* Work instruction: Your task is to copy the stretch of lines in the records below that begins with the line containing "2. I set a goal" and ends with the line containing "# Lessons Learned", exactly as written, with nothing added.

* Exercise data:
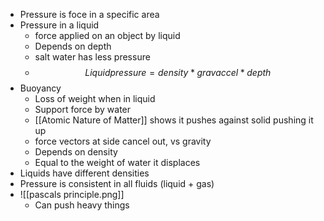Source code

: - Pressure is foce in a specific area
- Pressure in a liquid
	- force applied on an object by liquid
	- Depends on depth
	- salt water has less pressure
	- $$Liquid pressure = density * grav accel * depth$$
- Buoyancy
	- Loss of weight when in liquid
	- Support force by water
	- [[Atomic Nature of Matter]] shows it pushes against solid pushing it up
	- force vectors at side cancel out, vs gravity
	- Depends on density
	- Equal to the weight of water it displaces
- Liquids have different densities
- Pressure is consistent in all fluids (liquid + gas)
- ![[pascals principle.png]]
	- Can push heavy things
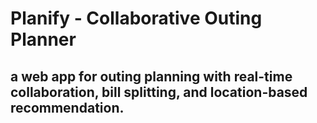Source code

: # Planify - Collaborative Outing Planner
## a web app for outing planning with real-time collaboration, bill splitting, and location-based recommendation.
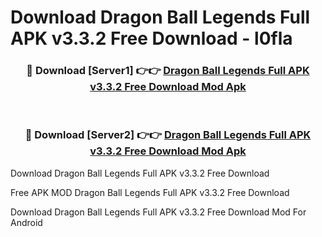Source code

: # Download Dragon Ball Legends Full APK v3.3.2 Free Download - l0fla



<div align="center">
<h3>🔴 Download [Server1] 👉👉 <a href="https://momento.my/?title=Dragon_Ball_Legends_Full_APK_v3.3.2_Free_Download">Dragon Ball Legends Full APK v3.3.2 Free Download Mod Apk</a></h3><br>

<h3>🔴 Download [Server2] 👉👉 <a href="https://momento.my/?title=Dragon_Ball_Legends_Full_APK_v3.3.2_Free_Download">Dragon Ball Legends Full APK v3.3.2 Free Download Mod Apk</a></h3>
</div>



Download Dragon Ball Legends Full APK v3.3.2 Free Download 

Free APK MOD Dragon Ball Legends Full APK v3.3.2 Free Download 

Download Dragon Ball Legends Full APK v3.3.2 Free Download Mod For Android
* * *
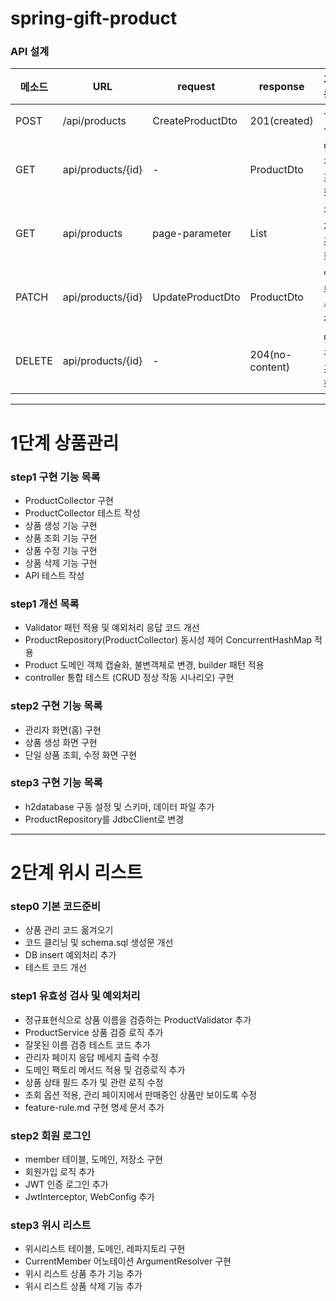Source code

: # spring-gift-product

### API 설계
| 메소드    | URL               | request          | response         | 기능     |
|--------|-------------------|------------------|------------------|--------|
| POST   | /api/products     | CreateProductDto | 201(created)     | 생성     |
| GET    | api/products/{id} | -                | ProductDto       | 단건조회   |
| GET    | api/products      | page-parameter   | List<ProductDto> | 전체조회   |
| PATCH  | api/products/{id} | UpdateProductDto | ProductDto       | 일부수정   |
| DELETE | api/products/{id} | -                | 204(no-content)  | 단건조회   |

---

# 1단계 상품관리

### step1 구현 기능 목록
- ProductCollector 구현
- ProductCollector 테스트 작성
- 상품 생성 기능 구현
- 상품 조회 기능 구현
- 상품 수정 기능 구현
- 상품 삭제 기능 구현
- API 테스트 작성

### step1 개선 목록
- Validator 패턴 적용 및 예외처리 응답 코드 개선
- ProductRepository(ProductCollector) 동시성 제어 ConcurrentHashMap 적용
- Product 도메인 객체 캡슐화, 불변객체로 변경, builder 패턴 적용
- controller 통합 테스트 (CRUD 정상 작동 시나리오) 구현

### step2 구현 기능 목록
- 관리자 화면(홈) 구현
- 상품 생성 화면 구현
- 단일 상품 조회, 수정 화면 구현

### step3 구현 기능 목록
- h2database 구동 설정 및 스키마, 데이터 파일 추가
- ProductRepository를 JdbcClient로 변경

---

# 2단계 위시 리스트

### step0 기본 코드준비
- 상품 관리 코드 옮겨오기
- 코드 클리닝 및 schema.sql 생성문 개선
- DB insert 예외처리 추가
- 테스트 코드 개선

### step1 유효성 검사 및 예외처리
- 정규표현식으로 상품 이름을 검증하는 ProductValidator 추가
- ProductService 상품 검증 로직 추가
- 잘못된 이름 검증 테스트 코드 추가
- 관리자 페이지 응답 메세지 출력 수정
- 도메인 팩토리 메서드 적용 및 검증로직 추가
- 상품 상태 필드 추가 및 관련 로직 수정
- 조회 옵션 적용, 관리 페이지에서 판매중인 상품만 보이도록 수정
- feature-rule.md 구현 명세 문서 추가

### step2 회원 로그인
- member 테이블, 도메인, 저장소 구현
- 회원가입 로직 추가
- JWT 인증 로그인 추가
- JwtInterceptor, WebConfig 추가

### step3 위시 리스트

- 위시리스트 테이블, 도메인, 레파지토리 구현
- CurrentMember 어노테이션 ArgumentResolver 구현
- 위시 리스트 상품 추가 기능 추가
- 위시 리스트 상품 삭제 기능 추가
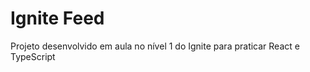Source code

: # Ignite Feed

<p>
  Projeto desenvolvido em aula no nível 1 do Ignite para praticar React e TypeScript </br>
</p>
* * *
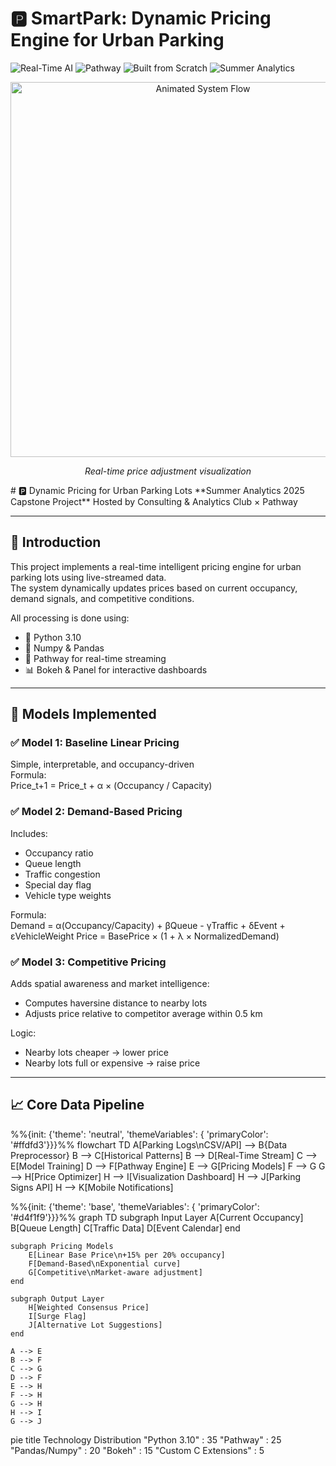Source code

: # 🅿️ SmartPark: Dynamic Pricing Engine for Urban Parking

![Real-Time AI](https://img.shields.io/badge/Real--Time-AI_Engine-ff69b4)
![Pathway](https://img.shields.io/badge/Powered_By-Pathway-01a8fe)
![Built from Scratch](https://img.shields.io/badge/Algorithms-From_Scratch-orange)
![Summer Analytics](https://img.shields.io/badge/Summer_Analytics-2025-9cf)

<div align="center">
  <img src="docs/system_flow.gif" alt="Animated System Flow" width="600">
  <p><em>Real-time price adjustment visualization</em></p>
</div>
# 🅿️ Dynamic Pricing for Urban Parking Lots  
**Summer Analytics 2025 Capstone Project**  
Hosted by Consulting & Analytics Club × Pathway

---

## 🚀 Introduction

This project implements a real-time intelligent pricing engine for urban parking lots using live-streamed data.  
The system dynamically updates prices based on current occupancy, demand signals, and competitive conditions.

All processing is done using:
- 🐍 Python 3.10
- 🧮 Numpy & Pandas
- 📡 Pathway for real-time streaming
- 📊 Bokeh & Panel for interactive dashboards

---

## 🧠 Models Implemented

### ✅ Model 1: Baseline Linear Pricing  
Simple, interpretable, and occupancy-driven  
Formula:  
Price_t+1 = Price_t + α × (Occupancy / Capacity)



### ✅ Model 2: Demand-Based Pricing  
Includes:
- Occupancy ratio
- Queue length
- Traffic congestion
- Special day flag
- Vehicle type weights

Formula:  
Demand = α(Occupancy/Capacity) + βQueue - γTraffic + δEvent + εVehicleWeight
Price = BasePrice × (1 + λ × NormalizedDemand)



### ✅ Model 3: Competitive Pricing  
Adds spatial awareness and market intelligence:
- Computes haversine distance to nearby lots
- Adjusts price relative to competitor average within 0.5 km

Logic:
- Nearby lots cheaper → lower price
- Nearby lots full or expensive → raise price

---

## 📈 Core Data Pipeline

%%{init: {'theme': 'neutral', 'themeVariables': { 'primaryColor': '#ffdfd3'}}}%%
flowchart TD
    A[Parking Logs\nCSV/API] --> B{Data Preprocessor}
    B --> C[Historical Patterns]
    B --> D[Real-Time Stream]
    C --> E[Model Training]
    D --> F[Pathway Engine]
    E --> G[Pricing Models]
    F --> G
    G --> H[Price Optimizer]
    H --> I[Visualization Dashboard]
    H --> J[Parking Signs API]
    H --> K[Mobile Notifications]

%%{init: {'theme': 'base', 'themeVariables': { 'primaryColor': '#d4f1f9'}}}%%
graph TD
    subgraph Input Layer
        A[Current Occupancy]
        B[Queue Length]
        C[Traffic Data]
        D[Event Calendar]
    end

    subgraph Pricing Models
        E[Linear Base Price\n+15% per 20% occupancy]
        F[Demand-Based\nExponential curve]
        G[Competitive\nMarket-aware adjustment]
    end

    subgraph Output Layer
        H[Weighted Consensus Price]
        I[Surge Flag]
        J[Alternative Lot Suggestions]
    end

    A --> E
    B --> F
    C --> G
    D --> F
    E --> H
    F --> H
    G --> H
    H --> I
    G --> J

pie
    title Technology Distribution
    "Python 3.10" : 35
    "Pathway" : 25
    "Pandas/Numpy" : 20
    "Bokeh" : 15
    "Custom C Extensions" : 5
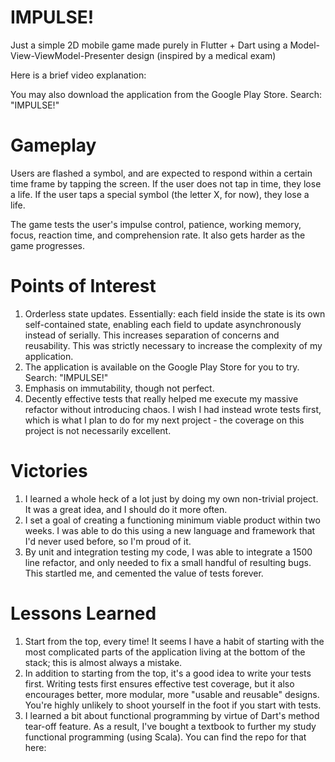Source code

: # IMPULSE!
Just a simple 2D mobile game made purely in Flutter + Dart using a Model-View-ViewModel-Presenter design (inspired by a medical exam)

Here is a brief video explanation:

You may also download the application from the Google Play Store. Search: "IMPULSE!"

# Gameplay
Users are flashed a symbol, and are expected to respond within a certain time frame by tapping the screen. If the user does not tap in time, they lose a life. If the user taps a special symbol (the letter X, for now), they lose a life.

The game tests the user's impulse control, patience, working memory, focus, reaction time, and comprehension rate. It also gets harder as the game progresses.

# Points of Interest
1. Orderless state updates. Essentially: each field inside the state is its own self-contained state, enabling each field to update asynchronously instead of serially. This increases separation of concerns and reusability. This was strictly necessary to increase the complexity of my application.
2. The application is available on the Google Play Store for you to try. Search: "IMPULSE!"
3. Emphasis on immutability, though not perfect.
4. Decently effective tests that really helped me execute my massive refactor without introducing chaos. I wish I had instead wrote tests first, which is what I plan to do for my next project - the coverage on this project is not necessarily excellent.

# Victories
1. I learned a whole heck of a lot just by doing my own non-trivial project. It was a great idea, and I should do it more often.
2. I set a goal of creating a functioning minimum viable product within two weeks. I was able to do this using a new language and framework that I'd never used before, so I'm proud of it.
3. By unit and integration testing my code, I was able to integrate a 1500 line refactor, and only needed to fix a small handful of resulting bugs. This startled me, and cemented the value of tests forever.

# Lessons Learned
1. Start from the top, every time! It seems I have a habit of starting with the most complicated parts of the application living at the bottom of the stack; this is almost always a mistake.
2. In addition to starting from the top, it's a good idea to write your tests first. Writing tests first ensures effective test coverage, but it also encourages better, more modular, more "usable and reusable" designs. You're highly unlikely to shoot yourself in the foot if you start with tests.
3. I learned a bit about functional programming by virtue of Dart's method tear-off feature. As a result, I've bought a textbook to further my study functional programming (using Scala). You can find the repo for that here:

* Result of this exercise:
2. I set a goal of creating a functioning minimum viable product within two weeks. I was able to do this using a new language and framework that I'd never used before, so I'm proud of it.
3. By unit and integration testing my code, I was able to integrate a 1500 line refactor, and only needed to fix a small handful of resulting bugs. This startled me, and cemented the value of tests forever.

# Lessons Learned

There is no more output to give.